Actually, for a moment of overlap... at the very end of September I vaccumed and finish cleaning out my house in Flint, met with the landlord and retrieved the deposit, and said goodbye to the 1600 block of Maryland Ave. I renewed my license, spent the night at my parents, and the next day my dad drove be down to Chicago. We ate at Salonica with my girlfriend (they were making their famous egg-lemon soup on this day), and while my sinuses were acting up, it was a nice example of autumn-perfect. They sky was all moldy cheese, and it was raining, chilly but not so much that I could see my breath, and the leaves were already falling and lying on the black pavement at the bottom of clear puddles as bright yellow jags. I said goodbye to my dad and he drove home to Michigan. I left most of my stuff in my girlfriend's dormroom, but I had made plans to couch-surf at my friends' Marina and Kaury's while I was looking for an apartment. Kaury and I stayed up late, drinking coffee and talking about Scavhunt.

This time, at least I had a job... good ol' Advanced Resources had been contacted by the Neurosurgery Department at Northwestern Medical Faculty Foundation (NMFF) where I had worked the prior Spring. They needed some clerical help and agreed to take me on in that capacity.

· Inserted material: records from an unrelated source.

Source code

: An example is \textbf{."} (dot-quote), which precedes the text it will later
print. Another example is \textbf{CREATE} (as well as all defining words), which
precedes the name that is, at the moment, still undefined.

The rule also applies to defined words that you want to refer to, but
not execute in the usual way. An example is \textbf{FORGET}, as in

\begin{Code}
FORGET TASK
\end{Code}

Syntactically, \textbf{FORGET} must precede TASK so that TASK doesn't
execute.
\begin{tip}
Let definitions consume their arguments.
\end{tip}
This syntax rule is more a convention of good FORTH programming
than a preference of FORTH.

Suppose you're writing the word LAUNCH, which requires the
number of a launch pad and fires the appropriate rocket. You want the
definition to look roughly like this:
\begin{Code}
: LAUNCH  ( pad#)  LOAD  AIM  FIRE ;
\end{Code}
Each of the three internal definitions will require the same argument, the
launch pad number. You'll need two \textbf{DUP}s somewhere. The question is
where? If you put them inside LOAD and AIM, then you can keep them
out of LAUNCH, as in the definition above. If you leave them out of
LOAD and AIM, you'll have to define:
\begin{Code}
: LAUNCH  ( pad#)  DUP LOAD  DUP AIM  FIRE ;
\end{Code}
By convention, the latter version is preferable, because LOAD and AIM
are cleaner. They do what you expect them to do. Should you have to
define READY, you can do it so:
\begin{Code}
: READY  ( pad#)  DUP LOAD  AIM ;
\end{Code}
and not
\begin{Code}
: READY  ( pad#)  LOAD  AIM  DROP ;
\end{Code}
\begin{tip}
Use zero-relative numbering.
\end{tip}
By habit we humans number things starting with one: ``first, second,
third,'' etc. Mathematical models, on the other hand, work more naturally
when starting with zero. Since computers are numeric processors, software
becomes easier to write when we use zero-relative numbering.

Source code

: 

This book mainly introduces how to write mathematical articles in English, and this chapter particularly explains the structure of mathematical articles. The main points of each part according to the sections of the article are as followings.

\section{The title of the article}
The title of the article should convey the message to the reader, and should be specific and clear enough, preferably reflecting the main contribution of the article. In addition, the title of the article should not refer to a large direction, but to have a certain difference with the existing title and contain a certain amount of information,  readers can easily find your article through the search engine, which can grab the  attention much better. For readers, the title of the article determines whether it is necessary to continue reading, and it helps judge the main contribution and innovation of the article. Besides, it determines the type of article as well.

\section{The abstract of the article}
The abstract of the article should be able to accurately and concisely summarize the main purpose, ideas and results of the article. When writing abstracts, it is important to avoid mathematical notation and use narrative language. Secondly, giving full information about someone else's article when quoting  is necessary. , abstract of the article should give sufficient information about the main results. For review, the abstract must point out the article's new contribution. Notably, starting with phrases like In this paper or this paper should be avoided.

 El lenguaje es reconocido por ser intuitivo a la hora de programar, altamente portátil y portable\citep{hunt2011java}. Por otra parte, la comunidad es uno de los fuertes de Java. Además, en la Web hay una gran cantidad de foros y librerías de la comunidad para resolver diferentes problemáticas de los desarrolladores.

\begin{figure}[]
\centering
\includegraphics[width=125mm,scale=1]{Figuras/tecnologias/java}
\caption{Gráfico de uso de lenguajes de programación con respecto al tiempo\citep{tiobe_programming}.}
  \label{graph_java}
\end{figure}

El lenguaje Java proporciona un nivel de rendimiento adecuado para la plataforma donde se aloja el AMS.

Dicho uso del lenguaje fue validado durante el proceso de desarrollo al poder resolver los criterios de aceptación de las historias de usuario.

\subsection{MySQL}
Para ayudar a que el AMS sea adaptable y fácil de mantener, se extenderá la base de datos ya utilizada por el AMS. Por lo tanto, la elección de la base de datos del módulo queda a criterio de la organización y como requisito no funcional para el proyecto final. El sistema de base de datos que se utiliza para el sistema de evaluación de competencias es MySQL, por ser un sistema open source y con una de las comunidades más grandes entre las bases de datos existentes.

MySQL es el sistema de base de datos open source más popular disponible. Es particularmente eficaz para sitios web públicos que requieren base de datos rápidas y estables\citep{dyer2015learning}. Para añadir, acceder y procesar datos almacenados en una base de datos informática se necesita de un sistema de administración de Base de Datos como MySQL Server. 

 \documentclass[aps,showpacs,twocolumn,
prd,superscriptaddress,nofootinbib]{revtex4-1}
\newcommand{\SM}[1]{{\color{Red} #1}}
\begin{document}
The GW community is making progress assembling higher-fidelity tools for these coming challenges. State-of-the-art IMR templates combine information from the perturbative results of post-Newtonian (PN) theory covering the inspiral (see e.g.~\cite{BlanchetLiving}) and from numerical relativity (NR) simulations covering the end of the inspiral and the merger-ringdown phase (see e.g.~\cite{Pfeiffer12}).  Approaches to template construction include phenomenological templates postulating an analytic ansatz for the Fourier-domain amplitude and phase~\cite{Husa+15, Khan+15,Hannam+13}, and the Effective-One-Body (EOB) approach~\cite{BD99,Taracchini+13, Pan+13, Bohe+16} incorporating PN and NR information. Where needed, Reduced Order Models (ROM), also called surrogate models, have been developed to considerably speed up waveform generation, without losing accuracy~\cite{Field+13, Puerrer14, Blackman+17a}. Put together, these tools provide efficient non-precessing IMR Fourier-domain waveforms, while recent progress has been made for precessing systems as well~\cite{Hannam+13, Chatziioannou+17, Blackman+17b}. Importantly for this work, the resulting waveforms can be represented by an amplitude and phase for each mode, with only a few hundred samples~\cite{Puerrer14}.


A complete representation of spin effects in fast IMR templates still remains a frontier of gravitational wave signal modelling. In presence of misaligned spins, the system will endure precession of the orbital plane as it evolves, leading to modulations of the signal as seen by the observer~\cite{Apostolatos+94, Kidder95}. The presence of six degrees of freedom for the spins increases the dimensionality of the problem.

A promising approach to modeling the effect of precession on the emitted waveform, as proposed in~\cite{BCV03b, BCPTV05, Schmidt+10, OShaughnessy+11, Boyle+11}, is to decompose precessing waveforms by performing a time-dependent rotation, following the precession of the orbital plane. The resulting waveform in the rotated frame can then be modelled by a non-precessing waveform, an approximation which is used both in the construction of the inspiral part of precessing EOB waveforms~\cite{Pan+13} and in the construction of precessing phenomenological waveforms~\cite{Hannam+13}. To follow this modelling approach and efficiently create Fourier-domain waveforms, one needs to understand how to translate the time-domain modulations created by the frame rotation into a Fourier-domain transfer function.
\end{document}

I really took a couple risks that October, and they didn't entirely bite me. I wanted to expand my horizons and live somewhere different and new, by which I mean unfamiliar and old. I was set on either Bridgeport, Back of the Yards, or Canaryville, on the South Side or Edgewater Beach, Uptown, and Rogers Park on the North Side. After spending two weeks after work, from seven until ten, stumping from 32nd to 51st, and between the Dan Ryan and Ashland, I nabbed an unclaimed Bridgeport Newspaper and called about a place in McKinley Park, "right across from the Orange Line" at the very generous price of $425. This was important... I'd already turned down a beautiful apartment in an Edgewater Art-Deco masterpiece for $535 because I needed to save up for an engagement ring. The matter was that close in my mind.

The apartment and neighborhood were strange and wonderful and sullen and weird and perfect. 3613 was right across from the Orange Line... if you ever take the train out to Midway from downtown you can see it vividly as you pull out of the 35/Archer station, on the left, a third story window of an 1880s-ish tenement rising right out of an automotive body shop. The body shop owner, a cheerful and reasonable man named Gerald (probably my favorite landlord ever) showed me the studio, tiny but just rehabbed. I looked out over Archer Ave., and had a fine view of a the Orange Line and heavy freight tracks, as well as the Sears Tower and Aon building. My only complaint was the hard water, which with time left a gritty film over the walls of the shower. I filled out the application, and it was accepted...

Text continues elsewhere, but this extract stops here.